S.C. State University will not have to pay back $12 million in loans from the state that the school used to pay its overdue bills, state budget writers agreed Friday.
The move helps clear the way for the state’s only public historically black university to save its accreditation, which has been on probation for two years.
S.C. State’s accreditors – the Southern Association of Colleges and Schools – will decide next month whether to remove the school from probation.
Saving that accreditation is vital to the Orangeburg school.
Students at colleges without accreditation cannot receive federal financial aid. Loss of that aid would be a death knell to S.C. State, where most students rely on federal loans.
The loan forgiveness was approved by a six-member panel of House and Senate members. Those legislators were working Friday to iron out differences between House and Senate budget proposals for the state’s next fiscal year.
The debt will be forgiven over a three-year period if S.C. State meets certain benchmarks, including keeping its budget balanced and growing its enrollment.
The largest amount – $8 million – will be forgiven in the state’s fiscal year that starts July 1. Each of the following two years, $2 million will be forgiven.
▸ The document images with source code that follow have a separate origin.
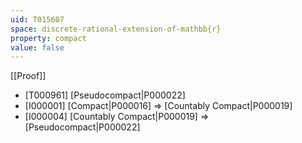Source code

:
 ```yaml
---
uid: T015607
space: discrete-rational-extension-of-mathbb{r}
property: compact
value: false
---
```

[[Proof]]

* [T000961] [Pseudocompact|P000022]
* [I000001] [Compact|P000016] => [Countably Compact|P000019]
* [I000004] [Countably Compact|P000019] => [Pseudocompact|P000022]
State Rep. Gilda Cobb-Hunter, D-Orangeburg, said forgiving the loans was “critical” to S.C. State’s accreditation.
“The General Assembly is demonstrating through that action that we want to do our part to ensure that S.C. State meets the accreditation requirements,” said Cobb-Hunter.
“This compromise, I believe, puts S.C. State on a continued path to successful accreditation that gives confidence to students and future students,” said Sen. Vincent Sheheen, D-Camden, a member of the budget conference committee.
S.C. State board chairman Charles Way said erasing $12 million in debt helps tremendously.
“That $12 million on the balance sheet knocked it completely out of whack,” he said. “We have cut and cut and cut. We’ve furloughed people, terminated people. We’ve just done as much as humanly possible without damaging the school itself.”
S.C. State University still will have to repay a $6 million loan from the state. But the budget panel gave the school 16 years to repay that loan.
In addition, the state budget that legislators are expected to approve next week includes $4.6 million for the university’s debt payments.
S.C. State got into financial trouble after its previous leaders failed to cut the school’s budget to match the school’s falling enrollment, once more than 4,000. Last year, lawmakers fired the school’s board, replacing it with a board headed by Way.
Under its interim president, S.C. State has frozen hiring, laid off staff and closed some dorms, balancing its budget this year.
In December, Way told legislators the board had cut $19 million from S.C. State’s budget and eliminated about 200 jobs.
S.C. State enrolled about 2,800 students in the fall – 200 more than budgeted.
Cobb-Hunter said Friday that S.C. State’s enrollment seems to be stabilizing and increasing, adding alumni giving to the school also has increased.
But, she added, “We still have quite a bit of work to do before the university is where it needs to be.”